KT = 60/(2 * pi * 100kv) = 0.09549296585513720146133 newton meters torque per motor amp

((8v * 50% duty) - 0v bemf) / 0.1ohm = 40a motor current at 0rpm

4v effective voltage * 40a = 160w electrical

40a * 0.09549296585513720146133nm/a = 3.819718634205488058453nm

3.819718634205488058453nm / sqrt(160w electrical) = 0.3019752726269222102173km

now suppose this motor is presently turning 200rpm from the load at 50% duty cycle in BLDC block commutation.

200rpm / 100rpm per volt (kv) = 2v bemf

((8v battery * 50% duty) - 2v bemf) / 0.1ohm = 20a motor current at 200rpm

4v effective voltage * 20a motor current = 80w electrical

20a motor current * 0.09549296585513720146133nm/a = 1.908nm

80w electrical / 8v battery = 10a battery current

^so 80w electrical gives 1.908nm at 200rpm (20a motor current and 10a battery current)

In summary 10a battery current from the 8v battery (80w) through the 100kv 0.1ohm motor in BLDC block commutation mode gives 20a motor current & 1.908nm at 200rpm.

My question is this: If I switch to FOC mode and I am also drawing exactly 10a battery current (80w) while the same motor turns at 200rpm, will the torque be exactly the same as in BLDC mode (1.908nm)?

## FOC vs BLDC Torque Question

### Re: FOC vs BLDC Torque Question

If you assume the VESC efficiency is 100%, and the motor efficiency does not vary much between BLDC and FOC, then you get the same torque when running at a certain speed with a given power input from the battery.

But in your case, with high coil resistance and large input current, the motor Joule losses account for 50% of the input power. With FOC, since the same motor current is shared between the 3 windings at all time, I think you should have a bit less Joule losses (but possibly more commutation losses for the ESC).

This papers shows how FOC performs better than BLDC with some numbers (a bit surprinsigly high to me) http://www.imavs.org/papers/2016/167_IMAV2016_Proceedings.pdf

But in your case, with high coil resistance and large input current, the motor Joule losses account for 50% of the input power.

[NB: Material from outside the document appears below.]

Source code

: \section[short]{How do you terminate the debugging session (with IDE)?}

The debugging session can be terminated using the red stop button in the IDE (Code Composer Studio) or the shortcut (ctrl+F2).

With FOC, since the same motor current is shared between the 3 windings at all time, I think you should have a bit less Joule losses (but possibly more commutation losses for the ESC).

This papers shows how FOC performs better than BLDC with some numbers (a bit surprinsigly high to me) http://www.imavs.org/papers/2016/167_IMAV2016_Proceedings.pdf

### Re: FOC vs BLDC Torque Question

^in this paper there are 2 graphs showing power consumption and efficiency of a motor with FOC vs BLDC... in the graphs, foc is shown to have reduced power input and improved efficiency at all rpms... but what isn’t shown is a graph of the mechanical power output of the motor with FOC vs BLDC...

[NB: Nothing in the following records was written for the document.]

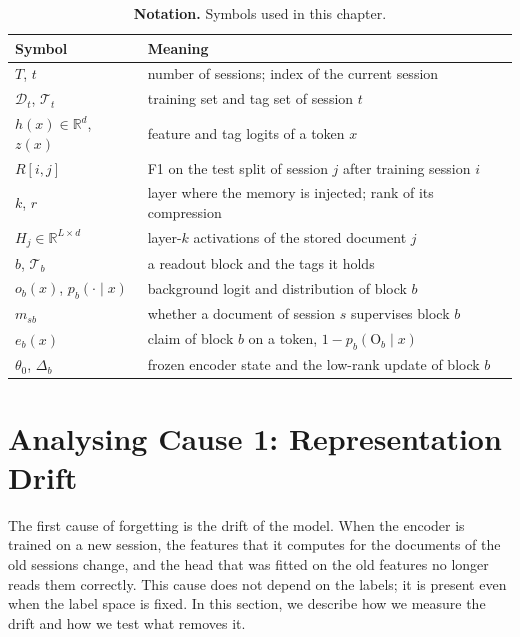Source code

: \begin{table}[!htbp]
  \centering
  \caption[Notation of the methodology]{\textbf{Notation.} Symbols used in this chapter.}
  \label{tab:notation}
  \begin{tabular}{@{}ll@{}}
    \toprule
    Symbol & Meaning \\
    \midrule
    $T$, $t$ & number of sessions; index of the current session \\
    $\mathcal{D}_t$, $\mathcal{T}_t$ & training set and tag set of session $t$ \\
    $h(x)\in\mathbb{R}^{d}$, $z(x)$ & feature and tag logits of a token $x$ \\
    $R[i,j]$ & F1 on the test split of session $j$ after training session $i$ \\
    $k$, $r$ & layer where the memory is injected; rank of its compression \\
    $H_j\in\mathbb{R}^{L\times d}$ & layer-$k$ activations of the stored document $j$ \\
    $b$, $\mathcal{T}_b$ & a readout block and the tags it holds \\
    $o_b(x)$, $p_b(\cdot\mid x)$ & background logit and distribution of block $b$ \\
    $m_{sb}$ & whether a document of session $s$ supervises block $b$ \\
    $e_b(x)$ & claim of block $b$ on a token, $1-p_b(\mathrm{O}_b\mid x)$ \\
    $\theta_0$, $\Delta_b$ & frozen encoder state and the low-rank update of block $b$ \\
    \bottomrule
  \end{tabular}
\end{table}

\section{Analysing Cause 1: Representation Drift}
\label{sec:m-drift}

The first cause of forgetting is the drift of the model. When the encoder is trained on a
new session, the features that it computes for the documents of the old sessions change, and
the head that was fitted on the old features no longer reads them correctly. This cause does
not depend on the labels; it is present even when the label space is fixed. In this section,
we describe how we measure the drift and how we test what removes it.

If the graph showing power input at each rpm is lower with FOC, and instantaneous efficiency shown as greater, does this mean the FOC motor’s mechanical power output at all rpms (if such a graph were shown) would be commensurately lower?

In other words, is the “improved efficiency” shown with FOC merely a result of the reduced power input from the battery at the same rotational speed, since copper losses increase proportionally to the square of current, while torque increases linearly with motor current?

If the “power consumption” from the battery in the graph at each rpm were kept the same between FOC and BLDC, would the “efficiency” graph in the paper then show FOC and BLDC as being equal?

If the graph showing power input at each rpm is lower with FOC, and instantaneous efficiency shown as greater, does this mean the FOC motor’s mechanical power output at all rpms (if such a graph were shown) would be commensurately lower?

In other words, is the “improved efficiency” shown with FOC merely a result of the reduced power input from the battery at the same rotational speed, since copper losses increase proportionally to the square of current, while torque increases linearly with motor current?

If the “power consumption” from the battery in the graph at each rpm were kept the same between FOC and BLDC, would the “efficiency” graph in the paper then show FOC and BLDC as being equal?

### Re: FOC vs BLDC Torque Question

For a given RPM, the motor (mechanical power) output is determined by the load, namely the propeller, and they keep the same one during all the experiment.

You can check the powers seem to vary approx as a cube law of RPM, which makes sense.

You can check the powers seem to vary approx as a cube law of RPM, which makes sense.

Last edited by pf26 on 26 May 2018, 08:21, edited 1 time in total.

### Re: FOC vs BLDC Torque Question

if i have a graph that shows 2 accelerating props (both bldc, one at constant 50% duty control & one at 60% duty control), and the 50% duty prop is accelerating more slowly than the 60% duty prop, wouldn’t the comparison graph show the 50% prop having improved efficiency and lower power consumption at each individual rpm point?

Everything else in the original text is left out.